The German name of the Hungarians (although these are not related to the Onogurs) is derived from the Onogur name.

literature

  • Gyula Moravcsik : On the history of the Onogurs . In: Hungarian Yearbooks 10, 1930, pp. 53–90.
  • Walter Pohl : The Avars. A steppe people in Central Europe 567–822 AD. 2nd edition. Beck, Munich 2002.
  • Samuel Szádeczky-Kardoss: Onoguroi. In: Paulys Realencyclopadie der classischen Antiquity Science (RE). Supplementary volume XII, Stuttgart 1970, Sp. 902-906.
  • Daniel Ziemann: From wandering people to great power. The emergence of Bulgaria in the early Middle Ages.
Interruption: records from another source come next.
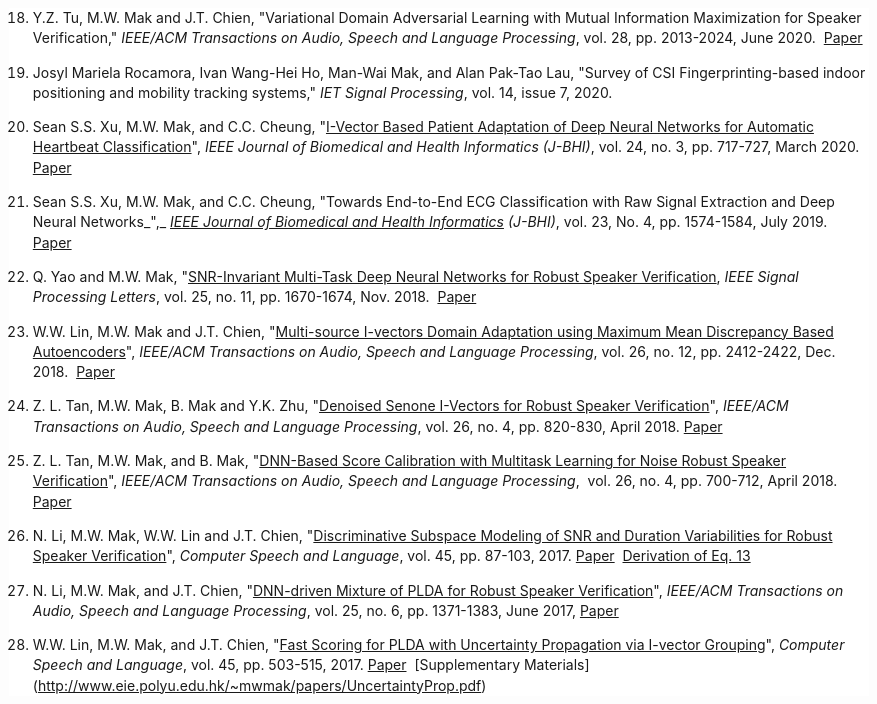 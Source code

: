 18.  Y.Z. Tu, M.W. Mak and J.T. Chien, "Variational Domain Adversarial Learning with Mutual Information Maximization for Speaker Verification," _IEEE/ACM Transactions on Audio, Speech and Language Processing_, vol. 28, pp. 2013-2024, June 2020.  [Paper](http://www.eie.polyu.edu.hk/~mwmak/papers/infoVDANN_j.pdf)  
      
19.  Josyl Mariela Rocamora, Ivan Wang-Hei Ho, Man-Wai Mak, and Alan Pak-Tao Lau, "Survey of CSI Fingerprinting-based indoor positioning and mobility tracking systems," _IET Signal Processing_, vol. 14, issue 7, 2020.  
      
20.  Sean S.S. Xu, M.W. Mak, and C.C. Cheung, "[I-Vector Based Patient Adaptation of Deep Neural Networks for Automatic Heartbeat Classification](https://ieeexplore.ieee.org/document/8725515)", _IEEE Journal of Biomedical and Health Informatics (J-BHI)_, vol. 24, no. 3, pp. 717-727, March 2020. [Paper](http://www.eie.polyu.edu.hk/~mwmak/papers/JBHI-00060-2019.pdf)  
      
21.  Sean S.S. Xu, M.W. Mak, and C.C. Cheung, "Towards End-to-End ECG Classification with Raw Signal Extraction and Deep Neural Networks_",_ _[IEEE Journal of Biomedical and Health Informatics](https://ieeexplore.ieee.org/document/8468972) (J-BHI)_, vol. 23, No. 4, pp. 1574-1584, July 2019. [Paper](http://www.eie.polyu.edu.hk/~mwmak/papers/JBHI-00154-2018.pdf)  
      
22.  Q. Yao and M.W. Mak, "[SNR-Invariant Multi-Task Deep Neural Networks for Robust Speaker Verification](https://doi.org/10.1109/LSP.2018.2870726), _IEEE Signal Processing Letters_, vol. 25, no. 11, pp. 1670-1674, Nov. 2018.  [Paper](http://www.eie.polyu.edu.hk/~mwmak/papers/IEEE-SPL18.pdf)  
      
23.  W.W. Lin, M.W. Mak and J.T. Chien, "[Multi-source I-vectors Domain Adaptation using Maximum Mean Discrepancy Based Autoencoders](http://secure-web.cisco.com/12E1y4TJBF1jOA-ysAk9Qa-J5W55ypJl4DO1seQh7rwDtTnJyczaRarPKI6wurVNxW_W1bFmXkqtMWD4BRIYC-nt4v0lfuo_jkHNccXmVbir0T9gO5_5Q4vukM_5HtzkbrziODa0kBaaeSphL4-UdRGKdhhobVwDkHjn_py9bj6ovLYO1etwIpLdYvijXBwi0-cPFUHzGZxL5gBvBMmhYp92lZgUrdhnAG-GNhYXzWyPrrGRaJSnpNKmpiNYltdifCKRlPJnOz44tCm5_d7CtIjhY7PPpnWM52m1Y26B5coY_6r75FVOk014ovA5sN-jreD6a5Z3A5JhcWIWdSy_cJA/http%3A%2F%2Fieeexplore.ieee.org%2Fxpl%2FarticleDetails.jsp%3Farnumber%3D8445620%26source%3Dauthoralert)", _IEEE/ACM Transactions on Audio, Speech and Language Processing_, vol. 26, no. 12, pp. 2412-2422, Dec. 2018.  [Paper](http://www.eie.polyu.edu.hk/~mwmak/papers/T-ASLP18c.pdf)  
      
24.  Z. L. Tan, M.W. Mak, B. Mak and Y.K. Zhu, "[Denoised Senone I-Vectors for Robust Speaker Verification](http://ieeexplore.ieee.org/document/8269399/)", _IEEE/ACM Transactions on Audio, Speech and Language Processing_, vol. 26, no. 4,  pp. 820-830, April 2018. [Paper](http://www.eie.polyu.edu.hk/~mwmak/papers/T-ASLP18b.pdf)  
      
25.  Z. L. Tan, M.W. Mak, and B. Mak, "[DNN-Based Score Calibration with Multitask Learning for Noise Robust Speaker Verification](http://ieeexplore.ieee.org/document/8249870/)", _IEEE/ACM Transactions on Audio, Speech and Language Processing_,  vol. 26, no. 4, pp. 700-712, April 2018. [Paper](http://www.eie.polyu.edu.hk/~mwmak/papers/T-ASLP18a.pdf)  
      
26.  N. Li, M.W. Mak, W.W. Lin and J.T. Chien, "[Discriminative Subspace Modeling of SNR and Duration Variabilities for Robust Speaker Verification](http://doi.org/10.1016/j.csl.2017.04.001)", _Computer Speech and Language_, vol. 45, pp. 87-103, 2017. [Paper](http://www.eie.polyu.edu.hk/~mwmak/papers/csl17.pdf)  [Derivation of Eq. 13](http://www.eie.polyu.edu.hk/~mwmak/papers/VB-plda.pdf)  
      
27.  N. Li, M.W. Mak, and J.T. Chien, "[DNN-driven Mixture of PLDA for Robust Speaker Verification](https://doi.org/10.1109/TASLP.2017.2692304)", _IEEE/ACM Transactions on Audio, Speech and Language Processing_, vol. 25, no. 6, pp. 1371-1383, June 2017, [Paper](http://www.eie.polyu.edu.hk/~mwmak/papers/T-ASLP17.pdf)  
      
28.  W.W. Lin, M.W. Mak, and J.T. Chien, "[Fast Scoring for PLDA with Uncertainty Propagation via I-vector Grouping](http://dx.doi.org/10.1016/j.csl.2017.02.009)", _Computer Speech and Language_, vol. 45, pp. 503-515, 2017. [Paper](http://www.eie.polyu.edu.hk/~mwmak/papers/csl16.pdf)  [Supplementary Materials] (http://www.eie.polyu.edu.hk/~mwmak/papers/UncertaintyProp.pdf)
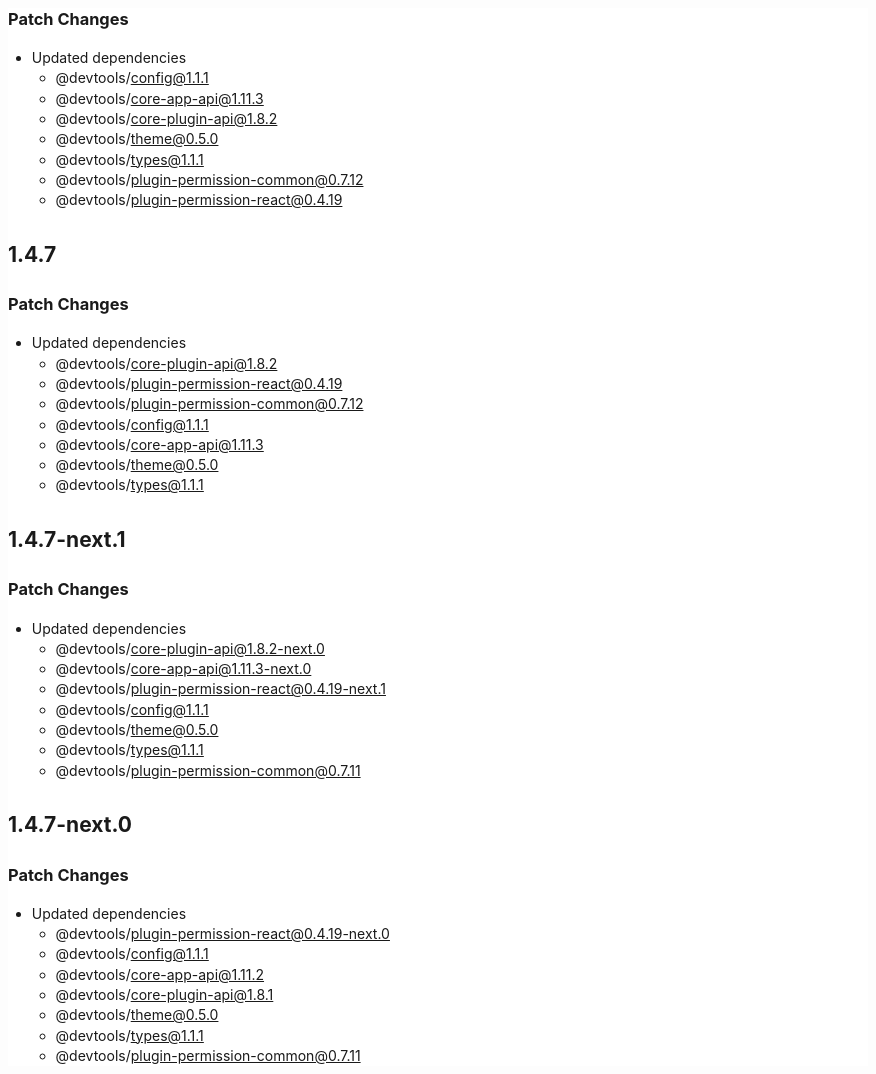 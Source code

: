 ### Patch Changes

- Updated dependencies
  - @devtools/config@1.1.1
  - @devtools/core-app-api@1.11.3
  - @devtools/core-plugin-api@1.8.2
  - @devtools/theme@0.5.0
  - @devtools/types@1.1.1
  - @devtools/plugin-permission-common@0.7.12
  - @devtools/plugin-permission-react@0.4.19

## 1.4.7

### Patch Changes

- Updated dependencies
  - @devtools/core-plugin-api@1.8.2
  - @devtools/plugin-permission-react@0.4.19
  - @devtools/plugin-permission-common@0.7.12
  - @devtools/config@1.1.1
  - @devtools/core-app-api@1.11.3
  - @devtools/theme@0.5.0
  - @devtools/types@1.1.1

## 1.4.7-next.1

### Patch Changes

- Updated dependencies
  - @devtools/core-plugin-api@1.8.2-next.0
  - @devtools/core-app-api@1.11.3-next.0
  - @devtools/plugin-permission-react@0.4.19-next.1
  - @devtools/config@1.1.1
  - @devtools/theme@0.5.0
  - @devtools/types@1.1.1
  - @devtools/plugin-permission-common@0.7.11

## 1.4.7-next.0

### Patch Changes

- Updated dependencies
  - @devtools/plugin-permission-react@0.4.19-next.0
  - @devtools/config@1.1.1
  - @devtools/core-app-api@1.11.2
  - @devtools/core-plugin-api@1.8.1
  - @devtools/theme@0.5.0
  - @devtools/types@1.1.1
  - @devtools/plugin-permission-common@0.7.11

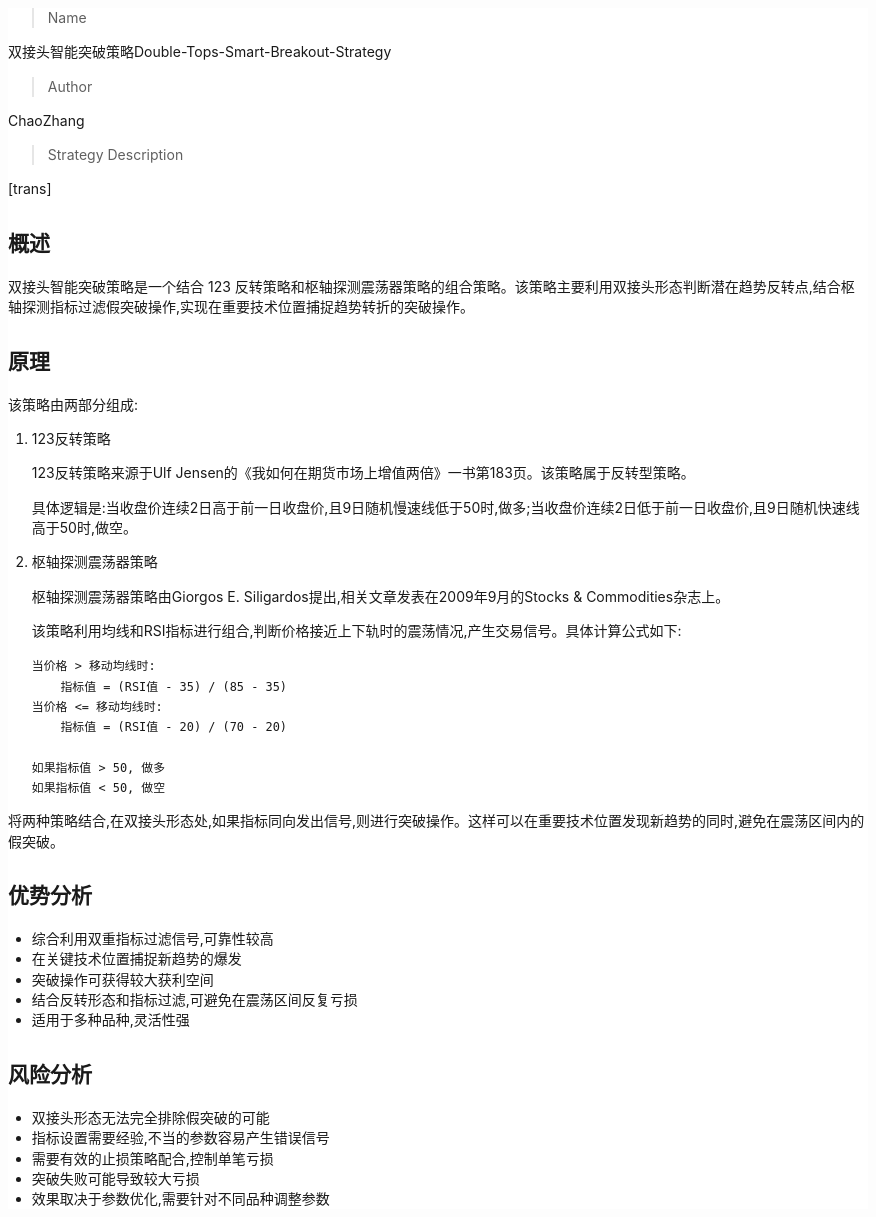 
> Name

双接头智能突破策略Double-Tops-Smart-Breakout-Strategy

> Author

ChaoZhang

> Strategy Description

[trans]

## 概述

双接头智能突破策略是一个结合 123 反转策略和枢轴探测震荡器策略的组合策略。该策略主要利用双接头形态判断潜在趋势反转点,结合枢轴探测指标过滤假突破操作,实现在重要技术位置捕捉趋势转折的突破操作。

## 原理

该策略由两部分组成:

1. 123反转策略

    123反转策略来源于Ulf Jensen的《我如何在期货市场上增值两倍》一书第183页。该策略属于反转型策略。

    具体逻辑是:当收盘价连续2日高于前一日收盘价,且9日随机慢速线低于50时,做多;当收盘价连续2日低于前一日收盘价,且9日随机快速线高于50时,做空。

2. 枢轴探测震荡器策略

    枢轴探测震荡器策略由Giorgos E. Siligardos提出,相关文章发表在2009年9月的Stocks & Commodities杂志上。

    该策略利用均线和RSI指标进行组合,判断价格接近上下轨时的震荡情况,产生交易信号。具体计算公式如下:

    ```
    当价格 > 移动均线时:
        指标值 = (RSI值 - 35) / (85 - 35) 
    当价格 <= 移动均线时:
        指标值 = (RSI值 - 20) / (70 - 20)

    如果指标值 > 50, 做多
    如果指标值 < 50, 做空
    ```

将两种策略结合,在双接头形态处,如果指标同向发出信号,则进行突破操作。这样可以在重要技术位置发现新趋势的同时,避免在震荡区间内的假突破。

## 优势分析

- 综合利用双重指标过滤信号,可靠性较高
- 在关键技术位置捕捉新趋势的爆发
- 突破操作可获得较大获利空间 
- 结合反转形态和指标过滤,可避免在震荡区间反复亏损
- 适用于多种品种,灵活性强

## 风险分析

- 双接头形态无法完全排除假突破的可能
- 指标设置需要经验,不当的参数容易产生错误信号
- 需要有效的止损策略配合,控制单笔亏损
- 突破失败可能导致较大亏损
- 效果取决于参数优化,需要针对不同品种调整参数

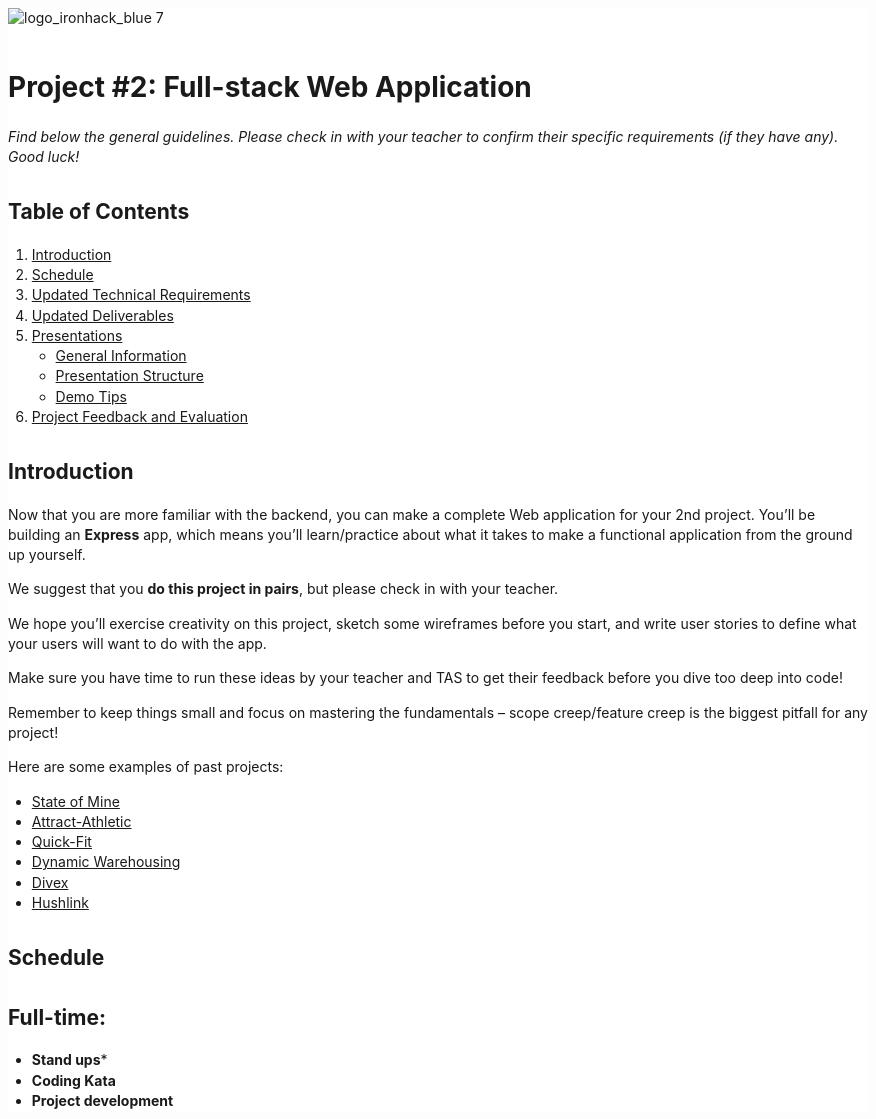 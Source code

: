 ![logo_ironhack_blue 7](https://user-images.githubusercontent.com/23629340/40541063-a07a0a8a-601a-11e8-91b5-2f13e4e6b441.png)

# Project #2: Full-stack Web Application

*Find below the general guidelines. Please check in with your teacher to confirm their specific requirements (if they have any). Good luck!*

## Table of Contents

1. [Introduction](#introduction)
2. [Schedule](#schedule)
3. [Updated Technical Requirements](#updated-technical-requirements)
4. [Updated Deliverables](#updated-deliverables)
5. [Presentations](#presentations)
   - [General Information](#presentations)
   - [Presentation Structure](#presentation-structure)
   - [Demo Tips](#demo-tips)
6. [Project Feedback and Evaluation](#project-feedback-and-evaluation)

## Introduction

Now that you are more familiar with the backend, you can make a complete Web application for your 2nd project.
You’ll be building an **Express** app, which means you’ll learn/practice about what it takes to make a functional application from the ground up yourself.

We suggest that you **do this project in pairs**, but please check in with your teacher.

We hope you’ll exercise creativity on this project, sketch some wireframes before you start, and write user stories to define what your users will want to do with the app.

Make sure you have time to run these ideas by your teacher and TAS to get their feedback before you dive too deep into code!

Remember to keep things small and focus on mastering the fundamentals – scope creep/feature creep is the biggest pitfall for any project!

Here are some examples of past projects:

- [State of Mine](https://state-of-mine-.herokuapp.com/)
- [Attract-Athletic](https://attract-active.herokuapp.com/)
- [Quick-Fit](https://quickfit-1.herokuapp.com/)
- [Dynamic Warehousing](https://dynamicwarehousing.herokuapp.com/)
- [Divex](http://divex.herokuapp.com/)
- [Hushlink](https://hushlink.herokuapp.com/)
 

Schedule
--------
## Full-time:
- **Stand ups***
- **Coding Kata**
- **Project development**
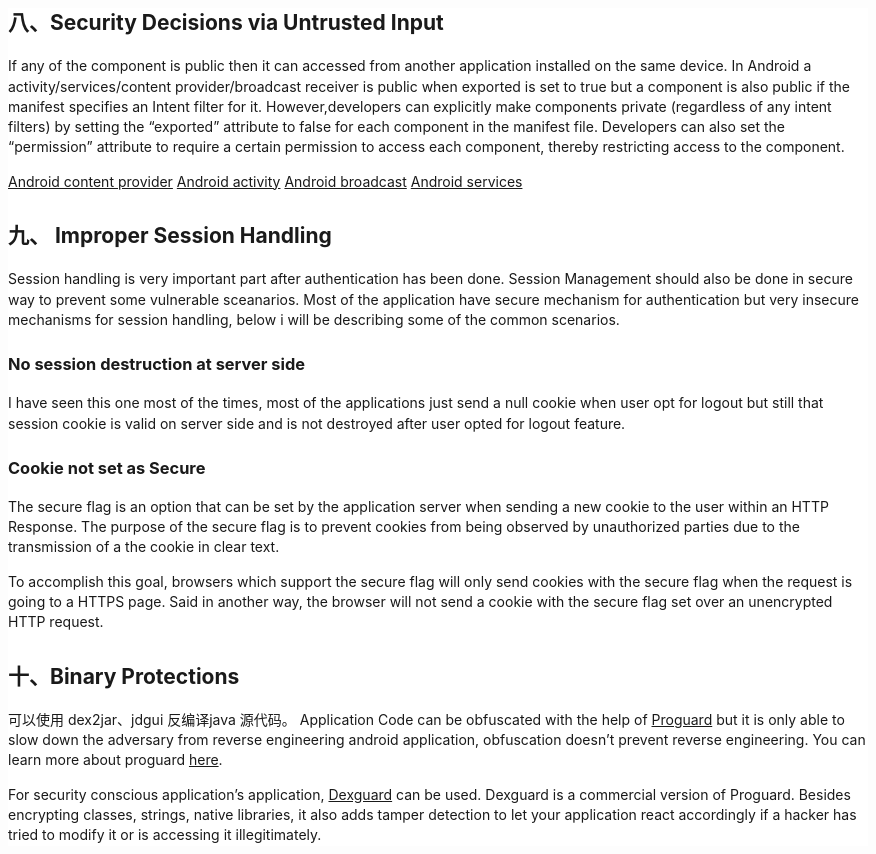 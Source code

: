## 八、Security Decisions via Untrusted Input

If any of the component is public then it can accessed from another application installed on the same device. In Android a activity/services/content provider/broadcast receiver is public when exported is set to true but a component is also public if the manifest specifies an Intent filter for it.
However,developers can explicitly make components private (regardless of any intent filters) by setting the “exported” attribute to false for each component in the manifest file.
Developers can also set the “permission” attribute to require a certain permission to access each component, thereby restricting access to the component.

[Android content provider](Android%20Content%20Provider%20Security.md)
[Android activity](Android%20Activity%20Security.md)
[Android broadcast](Android%20Broadcast%20Security.md)
[Android services](Android%20Service%20Security.md)

## 九、 Improper Session Handling

Session handling is very important part after authentication has been done. Session Management should also be done in secure way to prevent some vulnerable sceanarios. Most of the application have secure mechanism for authentication but very insecure mechanisms for session handling, below i will be describing some of the common scenarios.

### No session destruction at server side

I have seen this one most of the times, most of the applications just send a null cookie when user opt for logout but still that session cookie is valid on server side and is not destroyed after user opted for logout feature.

### Cookie not set as Secure

The secure flag is an option that can be set by the application server when sending a new cookie to the user within an HTTP Response. The purpose of the secure flag is to prevent cookies from being observed by unauthorized parties due to the transmission of a the cookie in clear text.

To accomplish this goal, browsers which support the secure flag will only send cookies with the secure flag when the request is going to a HTTPS page. Said in another way, the browser will not send a cookie with the secure flag set over an unencrypted HTTP request.

## 十、Binary Protections

可以使用 dex2jar、jdgui 反编译java 源代码。
Application Code can be obfuscated with the help of [Proguard](https://developer.android.com/tools/help/proguard.html) but it is only able to slow down the adversary from reverse engineering android application, obfuscation doesn’t prevent reverse engineering. You can learn more about proguard [here](https://developer.android.com/tools/help/proguard.html).

For security conscious application’s application, [Dexguard](http://www.saikoa.com/dexguard) can be used. Dexguard is a commercial version of Proguard. Besides encrypting classes, strings, native libraries, it also adds tamper detection to let your application react accordingly if a hacker has tried to modify it or is accessing it illegitimately.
Böhlau, Cologne a. a. 2007, pp. 73-77.

Remarks

  1. Daniel Ziemann: From wandering people to great power. Cologne u. a. 2007, p. 73f.
  2. Samuel Szadeczky-Kardoss: Onoguroi. In: RE Supplement XII, Sp. 902.
  3. Daniel Ziemann: From wandering people to great power. Cologne u. a. 2007, p. 75f.
  4. Cf. Daniel Ziemann: From Wandering People to Great Power. Cologne u. a. 2007, p. 76f.
  5. ^ Cf. Walter Pohl: The Avars. Munich 2002, p. 24f.
  6. Cf. Daniel Ziemann: From Wandering People to Great Power. Cologne u. a. 2007, p. 77.
  7. ^ Cf. Walter Pohl: The Avars. Munich 2002, p. 21ff.
  8. See Samuel Szádeczky-Kardoss: Onoguroi. In: RE Supplement XII, Sp. 904f.
  9. Priskos, Fragment 30 (Edition Pia Carolla).
  10. Walter Pohl: The Avars. Munich 2002, p. 24.
  11. Walter Pohl: The Avars. Munich 2002, p. 26.
  12. Menander Protector, fragment 43.
  13. Samuel Szadeczky-Kardoss: Onoguroi. In: RE Supplement XII, Col. 904.
  14. Walter Pohl: The Avars. Munich 2002, p. 25.